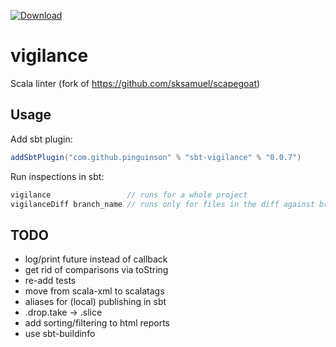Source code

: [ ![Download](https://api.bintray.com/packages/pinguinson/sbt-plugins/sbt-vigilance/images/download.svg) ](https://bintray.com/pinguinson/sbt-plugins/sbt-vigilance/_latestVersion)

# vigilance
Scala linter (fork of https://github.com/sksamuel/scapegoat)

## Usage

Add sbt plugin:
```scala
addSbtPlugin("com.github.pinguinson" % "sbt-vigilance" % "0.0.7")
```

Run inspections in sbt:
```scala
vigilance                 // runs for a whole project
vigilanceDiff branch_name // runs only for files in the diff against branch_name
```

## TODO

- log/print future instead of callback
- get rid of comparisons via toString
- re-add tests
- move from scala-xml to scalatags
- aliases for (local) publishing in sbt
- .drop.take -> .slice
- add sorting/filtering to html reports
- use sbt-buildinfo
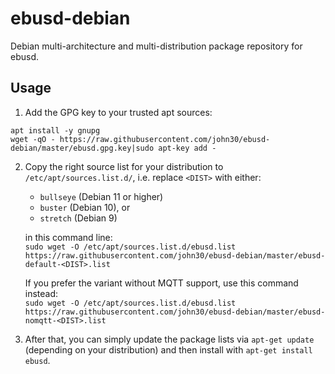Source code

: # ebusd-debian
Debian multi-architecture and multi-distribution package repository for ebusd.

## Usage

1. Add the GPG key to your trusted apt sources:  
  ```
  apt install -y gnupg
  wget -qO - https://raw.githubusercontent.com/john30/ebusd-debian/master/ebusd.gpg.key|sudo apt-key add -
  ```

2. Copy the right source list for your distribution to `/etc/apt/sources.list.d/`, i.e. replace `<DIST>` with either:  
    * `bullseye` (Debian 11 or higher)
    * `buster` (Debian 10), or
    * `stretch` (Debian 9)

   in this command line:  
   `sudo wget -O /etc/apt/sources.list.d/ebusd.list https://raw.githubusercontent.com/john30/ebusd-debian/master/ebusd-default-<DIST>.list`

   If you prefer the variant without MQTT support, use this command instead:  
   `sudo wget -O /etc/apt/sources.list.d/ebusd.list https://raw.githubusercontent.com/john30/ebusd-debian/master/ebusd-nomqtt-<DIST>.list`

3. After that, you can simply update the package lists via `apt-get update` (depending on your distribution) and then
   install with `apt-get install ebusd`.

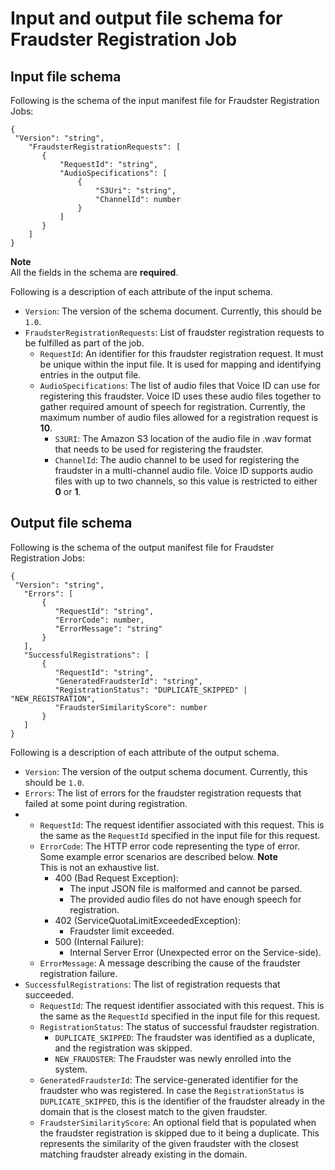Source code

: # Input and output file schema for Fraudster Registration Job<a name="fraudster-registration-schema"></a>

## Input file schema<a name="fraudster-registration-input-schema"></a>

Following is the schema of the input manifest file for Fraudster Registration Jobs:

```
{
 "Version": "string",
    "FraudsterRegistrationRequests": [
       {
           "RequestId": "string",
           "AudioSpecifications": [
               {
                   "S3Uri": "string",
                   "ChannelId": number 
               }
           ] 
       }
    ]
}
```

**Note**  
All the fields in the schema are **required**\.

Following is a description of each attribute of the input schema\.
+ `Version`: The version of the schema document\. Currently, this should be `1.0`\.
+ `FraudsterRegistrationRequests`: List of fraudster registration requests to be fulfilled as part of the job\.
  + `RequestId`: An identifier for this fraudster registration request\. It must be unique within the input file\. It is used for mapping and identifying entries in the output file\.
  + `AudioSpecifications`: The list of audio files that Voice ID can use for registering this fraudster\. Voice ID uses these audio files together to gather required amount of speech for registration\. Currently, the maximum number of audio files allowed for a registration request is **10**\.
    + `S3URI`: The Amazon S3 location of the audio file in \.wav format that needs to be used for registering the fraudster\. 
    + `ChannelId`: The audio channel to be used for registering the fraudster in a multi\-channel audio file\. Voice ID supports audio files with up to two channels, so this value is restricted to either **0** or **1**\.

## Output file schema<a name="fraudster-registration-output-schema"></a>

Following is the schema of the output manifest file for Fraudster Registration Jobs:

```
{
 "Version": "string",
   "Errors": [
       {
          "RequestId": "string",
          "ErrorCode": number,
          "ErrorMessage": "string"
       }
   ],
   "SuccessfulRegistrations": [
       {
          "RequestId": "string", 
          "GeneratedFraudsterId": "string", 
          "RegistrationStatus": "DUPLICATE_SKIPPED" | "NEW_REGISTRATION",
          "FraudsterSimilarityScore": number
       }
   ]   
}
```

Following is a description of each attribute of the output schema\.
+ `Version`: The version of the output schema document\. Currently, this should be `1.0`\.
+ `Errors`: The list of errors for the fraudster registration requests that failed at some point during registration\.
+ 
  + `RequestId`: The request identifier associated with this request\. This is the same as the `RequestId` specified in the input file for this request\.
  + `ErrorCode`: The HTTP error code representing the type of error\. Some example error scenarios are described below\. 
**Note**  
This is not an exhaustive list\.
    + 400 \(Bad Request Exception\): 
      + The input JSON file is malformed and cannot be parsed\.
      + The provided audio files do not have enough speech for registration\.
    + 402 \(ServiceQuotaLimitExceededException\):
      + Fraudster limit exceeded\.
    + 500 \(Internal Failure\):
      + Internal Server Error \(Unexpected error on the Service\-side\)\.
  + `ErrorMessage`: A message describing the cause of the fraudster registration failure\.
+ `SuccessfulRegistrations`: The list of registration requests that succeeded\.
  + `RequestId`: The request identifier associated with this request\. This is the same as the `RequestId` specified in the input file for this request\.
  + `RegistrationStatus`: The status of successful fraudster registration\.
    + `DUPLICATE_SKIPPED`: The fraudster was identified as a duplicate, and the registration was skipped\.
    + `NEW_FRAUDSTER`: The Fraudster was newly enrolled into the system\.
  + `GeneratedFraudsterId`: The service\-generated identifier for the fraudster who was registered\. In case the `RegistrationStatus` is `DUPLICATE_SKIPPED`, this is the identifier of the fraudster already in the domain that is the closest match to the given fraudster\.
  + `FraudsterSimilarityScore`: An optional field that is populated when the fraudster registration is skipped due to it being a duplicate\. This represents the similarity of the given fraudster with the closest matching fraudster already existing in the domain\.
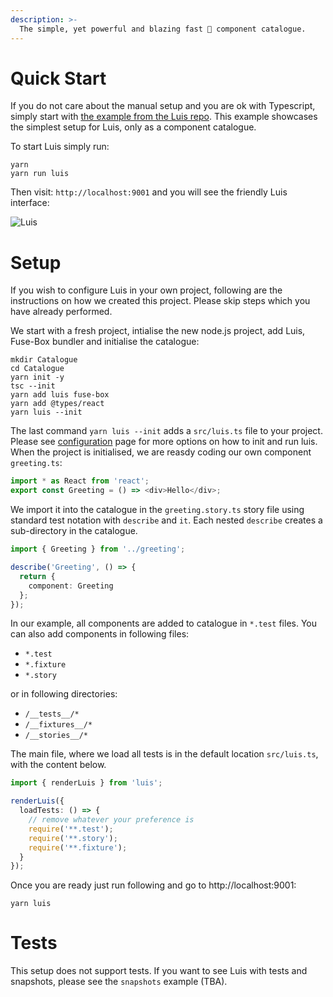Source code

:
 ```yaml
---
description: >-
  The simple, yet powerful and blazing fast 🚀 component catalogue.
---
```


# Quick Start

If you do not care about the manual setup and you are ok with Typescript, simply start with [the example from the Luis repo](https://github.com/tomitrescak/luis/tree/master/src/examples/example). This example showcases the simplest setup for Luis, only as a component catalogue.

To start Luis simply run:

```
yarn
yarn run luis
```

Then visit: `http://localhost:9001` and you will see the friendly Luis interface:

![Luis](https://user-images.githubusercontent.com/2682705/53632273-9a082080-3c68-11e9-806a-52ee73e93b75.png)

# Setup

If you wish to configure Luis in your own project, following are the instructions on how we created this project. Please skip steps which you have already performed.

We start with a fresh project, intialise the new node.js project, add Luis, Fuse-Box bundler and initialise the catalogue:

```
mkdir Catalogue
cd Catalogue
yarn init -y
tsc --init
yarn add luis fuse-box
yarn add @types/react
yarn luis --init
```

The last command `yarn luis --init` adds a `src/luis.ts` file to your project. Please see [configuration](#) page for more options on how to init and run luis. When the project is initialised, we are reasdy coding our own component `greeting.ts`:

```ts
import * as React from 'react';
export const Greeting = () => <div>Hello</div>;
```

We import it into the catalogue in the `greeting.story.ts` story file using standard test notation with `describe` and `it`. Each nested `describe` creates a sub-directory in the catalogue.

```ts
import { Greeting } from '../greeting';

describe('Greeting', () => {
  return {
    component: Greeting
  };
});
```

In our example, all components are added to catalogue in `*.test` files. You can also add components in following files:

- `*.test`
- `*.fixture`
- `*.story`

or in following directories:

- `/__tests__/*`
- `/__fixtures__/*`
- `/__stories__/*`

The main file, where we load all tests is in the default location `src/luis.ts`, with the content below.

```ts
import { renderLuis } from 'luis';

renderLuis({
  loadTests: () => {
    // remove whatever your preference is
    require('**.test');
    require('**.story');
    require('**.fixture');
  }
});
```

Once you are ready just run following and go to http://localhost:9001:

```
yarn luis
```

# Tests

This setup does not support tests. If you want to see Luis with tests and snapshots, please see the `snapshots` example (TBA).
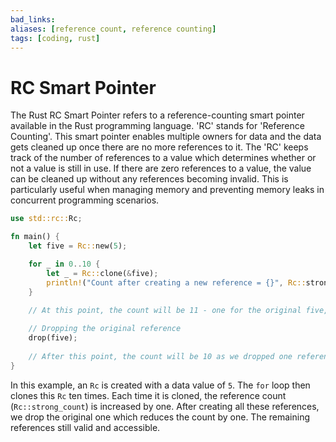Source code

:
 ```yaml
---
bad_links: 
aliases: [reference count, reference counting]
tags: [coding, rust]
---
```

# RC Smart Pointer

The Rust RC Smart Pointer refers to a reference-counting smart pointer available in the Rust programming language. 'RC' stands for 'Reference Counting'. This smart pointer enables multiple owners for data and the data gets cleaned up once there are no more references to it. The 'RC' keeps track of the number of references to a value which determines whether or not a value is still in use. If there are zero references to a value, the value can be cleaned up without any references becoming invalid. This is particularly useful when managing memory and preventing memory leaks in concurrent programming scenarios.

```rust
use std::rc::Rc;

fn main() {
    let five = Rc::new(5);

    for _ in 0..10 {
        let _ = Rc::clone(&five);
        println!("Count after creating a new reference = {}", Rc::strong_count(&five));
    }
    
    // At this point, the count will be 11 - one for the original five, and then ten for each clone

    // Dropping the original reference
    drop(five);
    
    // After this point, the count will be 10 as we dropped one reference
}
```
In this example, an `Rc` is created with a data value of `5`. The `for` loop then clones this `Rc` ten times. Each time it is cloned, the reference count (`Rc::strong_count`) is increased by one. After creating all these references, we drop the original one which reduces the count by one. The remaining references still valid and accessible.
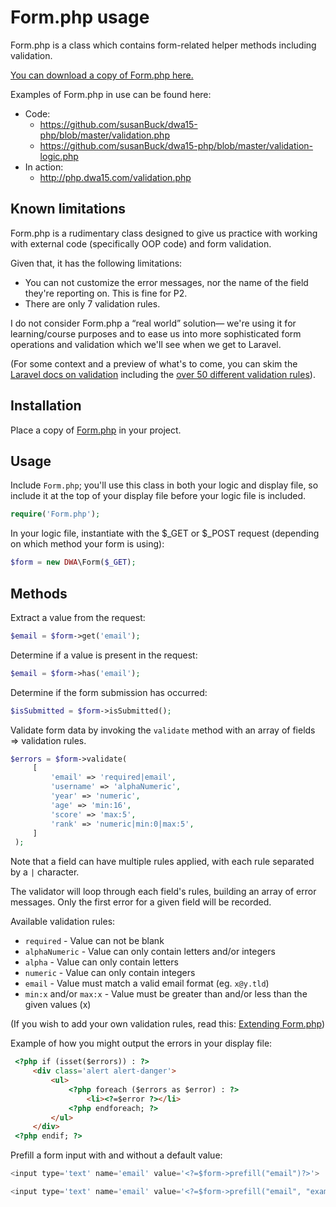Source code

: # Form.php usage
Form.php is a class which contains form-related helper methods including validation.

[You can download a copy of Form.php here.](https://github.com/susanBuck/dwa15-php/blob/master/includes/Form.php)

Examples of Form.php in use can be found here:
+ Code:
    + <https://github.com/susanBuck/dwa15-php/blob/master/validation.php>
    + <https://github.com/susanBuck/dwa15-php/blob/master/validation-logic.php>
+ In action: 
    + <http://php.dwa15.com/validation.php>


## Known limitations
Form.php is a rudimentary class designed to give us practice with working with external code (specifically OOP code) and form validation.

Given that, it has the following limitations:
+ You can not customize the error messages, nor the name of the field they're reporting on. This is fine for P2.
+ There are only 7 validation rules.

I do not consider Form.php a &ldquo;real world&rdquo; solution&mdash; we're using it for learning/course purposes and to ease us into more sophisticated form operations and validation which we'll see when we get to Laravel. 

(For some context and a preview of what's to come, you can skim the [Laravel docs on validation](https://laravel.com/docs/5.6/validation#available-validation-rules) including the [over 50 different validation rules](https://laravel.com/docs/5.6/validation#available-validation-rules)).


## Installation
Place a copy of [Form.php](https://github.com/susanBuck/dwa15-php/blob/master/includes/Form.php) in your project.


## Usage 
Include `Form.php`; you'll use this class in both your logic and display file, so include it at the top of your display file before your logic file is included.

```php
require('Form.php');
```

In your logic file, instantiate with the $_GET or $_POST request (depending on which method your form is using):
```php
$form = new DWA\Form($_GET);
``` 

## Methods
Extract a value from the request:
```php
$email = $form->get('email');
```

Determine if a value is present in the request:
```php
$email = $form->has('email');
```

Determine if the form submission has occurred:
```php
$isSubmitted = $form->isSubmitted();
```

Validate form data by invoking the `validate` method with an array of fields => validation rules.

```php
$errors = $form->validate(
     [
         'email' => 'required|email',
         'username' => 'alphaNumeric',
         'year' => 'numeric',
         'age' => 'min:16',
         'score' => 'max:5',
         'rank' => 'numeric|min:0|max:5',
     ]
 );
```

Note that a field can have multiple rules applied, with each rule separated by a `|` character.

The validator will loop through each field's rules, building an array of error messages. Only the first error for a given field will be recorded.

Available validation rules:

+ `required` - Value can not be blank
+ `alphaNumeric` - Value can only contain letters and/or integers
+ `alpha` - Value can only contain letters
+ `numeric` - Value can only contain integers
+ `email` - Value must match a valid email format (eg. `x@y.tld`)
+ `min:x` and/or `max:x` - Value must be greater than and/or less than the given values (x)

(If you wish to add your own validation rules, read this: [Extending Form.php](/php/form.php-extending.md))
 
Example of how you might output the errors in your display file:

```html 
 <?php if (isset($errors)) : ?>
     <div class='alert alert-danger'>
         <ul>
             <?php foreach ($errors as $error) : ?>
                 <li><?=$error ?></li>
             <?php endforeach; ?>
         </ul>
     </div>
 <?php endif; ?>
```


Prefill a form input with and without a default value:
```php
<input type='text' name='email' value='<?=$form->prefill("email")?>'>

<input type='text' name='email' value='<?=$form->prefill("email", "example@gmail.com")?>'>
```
——
Every line from the first line of the entries above through the line with "# Input and" must be repeated exactly, and pictures must not be.

Source code

: [ ![Download](https://api.bintray.com/packages/pinguinson/sbt-plugins/sbt-vigilance/images/download.svg) ](https://bintray.com/pinguinson/sbt-plugins/sbt-vigilance/_latestVersion)

# vigilance
Scala linter (fork of https://github.com/sksamuel/scapegoat)

## Usage

Add sbt plugin:
```scala
addSbtPlugin("com.github.pinguinson" % "sbt-vigilance" % "0.0.7")
```

Run inspections in sbt:
```scala
vigilance                 // runs for a whole project
vigilanceDiff branch_name // runs only for files in the diff against branch_name
```

## TODO

- log/print future instead of callback
- get rid of comparisons via toString
- re-add tests
- move from scala-xml to scalatags
- aliases for (local) publishing in sbt
- .drop.take -> .slice
- add sorting/filtering to html reports
- use sbt-buildinfo
Source code

: # ebusd-debian
Debian multi-architecture and multi-distribution package repository for ebusd.

## Usage

1. Add the GPG key to your trusted apt sources:  
  ```
  apt install -y gnupg
  wget -qO - https://raw.githubusercontent.com/john30/ebusd-debian/master/ebusd.gpg.key|sudo apt-key add -
  ```

2. Copy the right source list for your distribution to `/etc/apt/sources.list.d/`, i.e. replace `<DIST>` with either:  
    * `bullseye` (Debian 11 or higher)
    * `buster` (Debian 10), or
    * `stretch` (Debian 9)

   in this command line:  
   `sudo wget -O /etc/apt/sources.list.d/ebusd.list https://raw.githubusercontent.com/john30/ebusd-debian/master/ebusd-default-<DIST>.list`

   If you prefer the variant without MQTT support, use this command instead:  
   `sudo wget -O /etc/apt/sources.list.d/ebusd.list https://raw.githubusercontent.com/john30/ebusd-debian/master/ebusd-nomqtt-<DIST>.list`

3. After that, you can simply update the package lists via `apt-get update` (depending on your distribution) and then
   install with `apt-get install ebusd`.

Source code

: # Input and output file schema for Fraudster Registration Job<a name="fraudster-registration-schema"></a>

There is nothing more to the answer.